Friday, December 27, 2019

Bind Variable Peeking Prior to 11g

Oracle has a feature called “bind variable peeking” whereby an execution plan for an SQL is generated based on the bind variable values used in the SQL. This technique sometimes created suboptimal execution plan because the plan might be perfect for the SQL containing bind variables based on which this plan was generated, but if same SQL is executed later with different values in bind variables, this current plan may not be optimal for those values, and might cause performance degradation for the SQL. I have discusses a real scenario in this article.

An example to further explain this is a table with M (male) and F (female) values in a column that contains highly skewed values. Suppose we have a table my_table with a column “gender”, and there are 1000000 records in it. 1000 records contain value “M”, and rests of the records contain value “F”. For bind variable peeking, if we have a following query where we are using a bind variable v_gender by setting its value to “F”, the optimizer will most likely do a full table scan because most of the table data will be returned from the table.
SELECT * FROM my_table WHERE gender = :v_gender

The plan with full table scan will be stored in the buffer cache.
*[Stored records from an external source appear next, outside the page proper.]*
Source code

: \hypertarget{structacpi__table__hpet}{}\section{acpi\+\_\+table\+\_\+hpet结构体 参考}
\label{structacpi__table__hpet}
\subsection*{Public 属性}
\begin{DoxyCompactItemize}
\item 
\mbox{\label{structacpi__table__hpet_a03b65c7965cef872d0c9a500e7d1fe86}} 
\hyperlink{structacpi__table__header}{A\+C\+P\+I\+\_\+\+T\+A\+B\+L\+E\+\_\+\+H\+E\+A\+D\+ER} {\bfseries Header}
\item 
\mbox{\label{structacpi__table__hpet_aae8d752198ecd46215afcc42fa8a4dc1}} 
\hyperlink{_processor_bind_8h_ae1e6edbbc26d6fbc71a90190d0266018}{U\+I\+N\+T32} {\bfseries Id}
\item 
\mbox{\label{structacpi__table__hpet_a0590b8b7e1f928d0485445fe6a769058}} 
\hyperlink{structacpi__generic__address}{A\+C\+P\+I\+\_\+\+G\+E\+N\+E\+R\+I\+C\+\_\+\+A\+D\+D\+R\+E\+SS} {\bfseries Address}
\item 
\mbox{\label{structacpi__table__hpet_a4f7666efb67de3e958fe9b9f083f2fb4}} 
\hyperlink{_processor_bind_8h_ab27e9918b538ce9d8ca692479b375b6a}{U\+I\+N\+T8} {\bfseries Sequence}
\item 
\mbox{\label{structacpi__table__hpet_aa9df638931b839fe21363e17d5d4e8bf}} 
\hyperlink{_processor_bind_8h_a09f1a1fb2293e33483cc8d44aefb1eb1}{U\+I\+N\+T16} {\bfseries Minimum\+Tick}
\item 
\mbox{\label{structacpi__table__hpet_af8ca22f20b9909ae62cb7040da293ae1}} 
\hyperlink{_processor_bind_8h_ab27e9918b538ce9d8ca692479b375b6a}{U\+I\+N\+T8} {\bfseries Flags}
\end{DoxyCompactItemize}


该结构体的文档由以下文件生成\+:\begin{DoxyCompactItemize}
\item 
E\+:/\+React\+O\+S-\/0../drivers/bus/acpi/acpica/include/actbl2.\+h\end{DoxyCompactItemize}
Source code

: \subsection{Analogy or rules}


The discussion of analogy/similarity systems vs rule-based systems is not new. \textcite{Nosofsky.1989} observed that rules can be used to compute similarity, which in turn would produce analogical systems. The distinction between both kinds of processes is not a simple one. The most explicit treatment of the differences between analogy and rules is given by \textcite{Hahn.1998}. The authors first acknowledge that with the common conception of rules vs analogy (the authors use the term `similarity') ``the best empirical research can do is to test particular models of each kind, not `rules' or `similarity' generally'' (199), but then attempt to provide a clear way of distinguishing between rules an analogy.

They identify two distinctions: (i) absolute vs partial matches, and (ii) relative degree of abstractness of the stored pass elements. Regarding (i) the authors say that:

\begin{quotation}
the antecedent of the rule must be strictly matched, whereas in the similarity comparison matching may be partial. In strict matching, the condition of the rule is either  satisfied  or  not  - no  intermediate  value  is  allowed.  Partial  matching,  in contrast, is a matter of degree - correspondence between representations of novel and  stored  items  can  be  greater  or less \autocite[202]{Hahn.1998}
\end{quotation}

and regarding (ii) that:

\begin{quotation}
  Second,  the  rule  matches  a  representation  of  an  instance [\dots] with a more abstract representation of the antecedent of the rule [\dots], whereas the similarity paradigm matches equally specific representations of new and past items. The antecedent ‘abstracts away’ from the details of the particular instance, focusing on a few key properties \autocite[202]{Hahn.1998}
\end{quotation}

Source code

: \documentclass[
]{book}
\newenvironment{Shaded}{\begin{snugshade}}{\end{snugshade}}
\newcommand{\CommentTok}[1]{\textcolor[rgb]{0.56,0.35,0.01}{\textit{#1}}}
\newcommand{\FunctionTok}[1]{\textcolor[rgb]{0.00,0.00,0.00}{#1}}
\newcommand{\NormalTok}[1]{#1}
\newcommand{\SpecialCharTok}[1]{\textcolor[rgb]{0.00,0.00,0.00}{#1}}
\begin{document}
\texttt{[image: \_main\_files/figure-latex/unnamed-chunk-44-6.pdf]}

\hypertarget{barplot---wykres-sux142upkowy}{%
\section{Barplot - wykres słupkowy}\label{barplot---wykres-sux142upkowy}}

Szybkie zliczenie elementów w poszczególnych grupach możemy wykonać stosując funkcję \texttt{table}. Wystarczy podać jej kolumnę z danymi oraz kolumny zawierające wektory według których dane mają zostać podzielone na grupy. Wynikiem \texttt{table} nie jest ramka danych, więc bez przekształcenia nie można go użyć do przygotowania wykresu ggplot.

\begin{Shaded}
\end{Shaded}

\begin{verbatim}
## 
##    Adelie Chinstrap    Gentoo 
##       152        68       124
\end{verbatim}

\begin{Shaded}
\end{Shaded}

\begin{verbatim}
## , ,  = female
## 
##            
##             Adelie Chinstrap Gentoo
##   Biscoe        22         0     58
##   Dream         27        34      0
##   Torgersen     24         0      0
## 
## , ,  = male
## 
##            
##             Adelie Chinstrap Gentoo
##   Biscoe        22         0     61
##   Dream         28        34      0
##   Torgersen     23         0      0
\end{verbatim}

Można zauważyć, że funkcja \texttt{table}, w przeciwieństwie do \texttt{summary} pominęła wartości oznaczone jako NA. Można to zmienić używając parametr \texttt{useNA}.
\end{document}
Next time if we execute same query with bind variable value set to “M”, optimizer will still use the same plan with FULL TABLE SCAN, but ideally it should use an INDEX RANGE SCAN here.
It will be vice versa if first time query is executed having bind variable value set to “M”. Optimizer would most like generate a plan with INDEX range scan, but if subsequent query executions pass bind variable with value “F”, it will still use INDEX RANG SCAN which is not a good plan to choose this time.
Let’s look at an example to understand this.
SQL> create table test as select * from dba_objects;

Table created.

--Execute Following SQL 17 times. In the end you will have 65536 rows for object_id=100.
SQL> insert into test select * from test where object_id=100;

65536 rows created.

SQL> commit;

Commit complete.

SQL> select count(*) from test;

  COUNT(*)
----------
    222501

--Create index on object_id
SQL> create index test_idx on test (object_id);

Index created.

--Gather statistics on the table and index
SQL> exec dbms_stats.gather_table_stats('salman','test',cascade=>true)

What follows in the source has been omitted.